Useful lets you get the job done; helpful lets you get the job done better. Scissors, for example, are useful. A ruler to help you cut straight is helpful.
Most people (including myself at times) have a hard time understanding this distinction. They give a person a ruler when she needs scissors, or they give scissors when a person already has a pair.
Example: I often get emails from Barnes & Noble with 15% discounts on books. These emails are supposed to be incentives for me to come to the store or check out books online.
But if I'm not currently looking for books, then the emails just become a waste of space in my inbox. Here the discounts would be helpful if I needed to buy a book, but they aren't particularly useful to me because I don't need a book. And so I usually delete the emails.

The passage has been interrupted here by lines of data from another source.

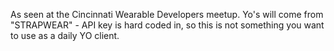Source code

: As seen at the Cincinnati Wearable Developers meetup. Yo's will come from "STRAPWEAR" - API key is hard coded in, so this is not something you want to use as a daily YO client.
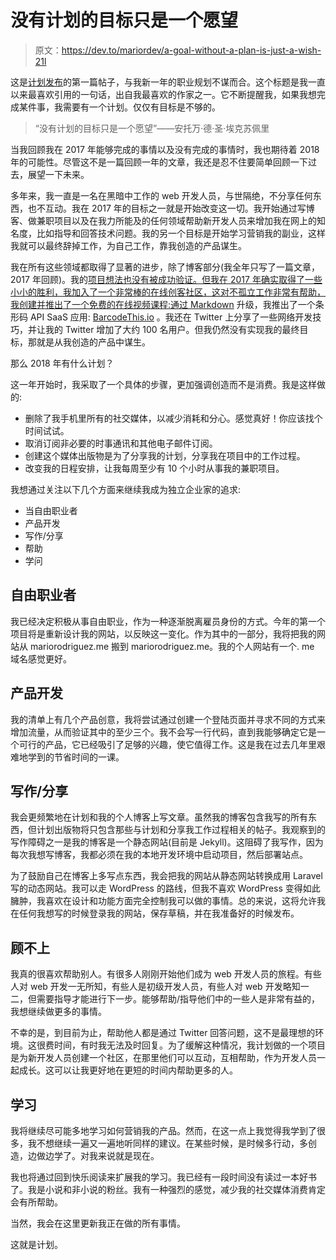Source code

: # 没有计划的目标只是一个愿望

> 原文：<https://dev.to/mariordev/a-goal-without-a-plan-is-just-a-wish-21l>

这是[计划发布](https://medium.com/theplan)的第一篇帖子，与我新一年的职业规划不谋而合。这个标题是我一直以来最喜欢引用的一句话，出自我最喜欢的作家之一。它不断提醒我，如果我想完成某件事，我需要有一个计划。仅仅有目标是不够的。

> “没有计划的目标只是一个愿望”——安托万·德·圣·埃克苏佩里

当我回顾我在 2017 年能够完成的事情以及没有完成的事情时，我也期待着 2018 年的可能性。尽管这不是一篇回顾一年的文章，我还是忍不住要简单回顾一下过去，展望一下未来。

多年来，我一直是一名在黑暗中工作的 web 开发人员，与世隔绝，不分享任何东西，也不互动。我在 2017 年的目标之一就是开始改变这一切。我开始通过写博客、做兼职项目以及在我力所能及的任何领域帮助新开发人员来增加我在网上的知名度，比如指导和回答技术问题。我的另一个目标是开始学习营销我的副业，这样我就可以最终辞掉工作，为自己工作，靠我创造的产品谋生。

我在所有这些领域都取得了显著的进步，除了博客部分(我全年只写了一篇文章，2017 年回顾)。我的[项目想法也没有被成功验证。但我在 2017 年确实取得了一些小小的胜利，我加入了一个非常棒的在线创客社区，这对不孤立工作非常有帮助，我创建并推出了一个免费的在线视频课程:](https://conferify.com)[通过 Markdown](https://levelupwithmarkdown.com) 升级，我推出了一个条形码 API SaaS 应用: [BarcodeThis.io](https://barcodethis.io) 。我还在 Twitter 上分享了一些网络开发技巧，并让我的 Twitter 增加了大约 100 名用户。但我仍然没有实现我的最终目标，那就是从我创造的产品中谋生。

那么 2018 年有什么计划？

这一年开始时，我采取了一个具体的步骤，更加强调创造而不是消费。我是这样做的:

*   删除了我手机里所有的社交媒体，以减少消耗和分心。感觉真好！你应该找个时间试试。
*   取消订阅非必要的时事通讯和其他电子邮件订阅。
*   创建这个媒体出版物是为了分享我的计划，分享我在项目中的工作过程。
*   改变我的日程安排，让我每周至少有 10 个小时从事我的兼职项目。

我想通过关注以下几个方面来继续我成为独立企业家的追求:

*   当自由职业者
*   产品开发
*   写作/分享
*   帮助
*   学问

## 自由职业者

我已经决定积极从事自由职业，作为一种逐渐脱离雇员身份的方式。今年的第一个项目将是重新设计我的网站，以反映这一变化。作为其中的一部分，我将把我的网站从 mariorodriguez.me 搬到 mariorodriguez.me。我的个人网站有一个. me 域名感觉更好。

## 产品开发

我的清单上有几个产品创意，我将尝试通过创建一个登陆页面并寻求不同的方式来增加流量，从而验证其中的至少三个。我不会写一行代码，直到我能够确定它是一个可行的产品，它已经吸引了足够的兴趣，使它值得工作。这是我在过去几年里艰难地学到的节省时间的一课。

## 写作/分享

我会更频繁地在计划和我的个人博客上写文章。虽然我的博客包含我写的所有东西，但计划出版物将只包含那些与计划和分享我工作过程相关的帖子。我观察到的写作障碍之一是我的博客是一个静态网站(目前是 Jekyll)。这阻碍了我写作，因为每次我想写博客，我都必须在我的本地开发环境中启动项目，然后部署站点。

为了鼓励自己在博客上多写点东西，我会把我的网站从静态网站转换成用 Laravel 写的动态网站。我可以走 WordPress 的路线，但我不喜欢 WordPress 变得如此臃肿，我喜欢在设计和功能方面完全控制我可以做的事情。总的来说，这将允许我在任何我想写的时候登录我的网站，保存草稿，并在我准备好的时候发布。

## 顾不上

我真的很喜欢帮助别人。有很多人刚刚开始他们成为 web 开发人员的旅程。有些人对 web 开发一无所知，有些人是初级开发人员，有些人对 web 开发略知一二，但需要指导才能进行下一步。能够帮助/指导他们中的一些人是非常有益的，我想继续做更多的事情。

不幸的是，到目前为止，帮助他人都是通过 Twitter 回答问题，这不是最理想的环境。这很费时间，有时我无法及时回复。为了缓解这种情况，我计划做的一个项目是为新开发人员创建一个社区，在那里他们可以互动，互相帮助，作为开发人员一起成长。这可以让我更好地在更短的时间内帮助更多的人。

## 学习

我将继续尽可能多地学习如何营销我的产品。然而，在这一点上我觉得我学到了很多，我不想继续一遍又一遍地听同样的建议。在某些时候，是时候多行动，多创造，边做边学了。对我来说就是现在。

我也将通过回到快乐阅读来扩展我的学习。我已经有一段时间没有读过一本好书了。我是小说和非小说的粉丝。我有一种强烈的感觉，减少我的社交媒体消费肯定会有所帮助。

当然，我会在这里更新我正在做的所有事情。

这就是计划。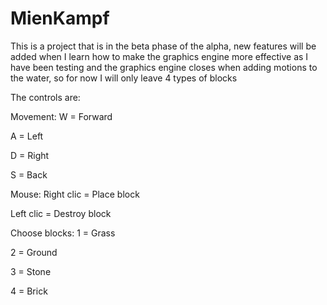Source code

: # MienKampf
This is a project that is in the beta phase of the alpha, new features will be added when I learn how to make the graphics engine more effective as I have been testing and the graphics engine closes when adding motions to the water, so for now I will only leave 4 types of blocks

The controls are:

Movement:
W = Forward

A = Left

D = Right

S = Back

Mouse:
Right clic = Place block

Left clic = Destroy block

Choose blocks:
1 = Grass

2 = Ground

3 = Stone

4 = Brick
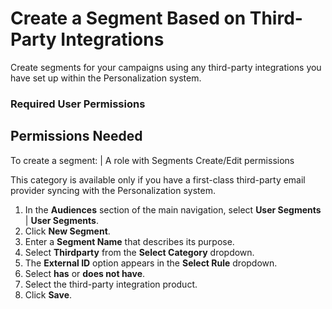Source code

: 

# Create a Segment Based on Third-Party Integrations

Create segments for your campaigns using any third-party integrations you have
set up within the Personalization system.

### Required User Permissions

Permissions Needed  
---  
To create a segment: | A role with Segments Create/Edit permissions  
  
This category is available only if you have a first-class third-party email
provider syncing with the Personalization system.

  1. In the **Audiences** section of the main navigation, select **User Segments** | **User Segments**.
  2. Click **New Segment**.
  3. Enter a **Segment Name** that describes its purpose.
  4. Select **Thirdparty** from the **Select Category** dropdown. 
  5. The **External ID** option appears in the **Select Rule** dropdown.
  6. Select **has** or **does not have**.
  7. Select the third-party integration product.
  8. Click **Save**.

Contrast this with Amazon, who rarely sends me discounts, but who does email me recommendations for books based on previous books I've bought. This, to me, is useful because if I bought a book on email marketing, for example, and didn't like it, I could check their list of recommendations and maybe I'll find another book. As a result, I end up keeping a lot of their emails in my inbox.
What people will pay for is usually something that is useful. In the information age, we are bombarded with "helpful" tips on how to do things. But what we are really looking for is something that will teach us how to get the job done - something new, something we've never done before.
It's nice to be helpful, but if you want users - people who are actually going to use your products to create value for themselves - then you have to be useful. Let them do whatever job they need done.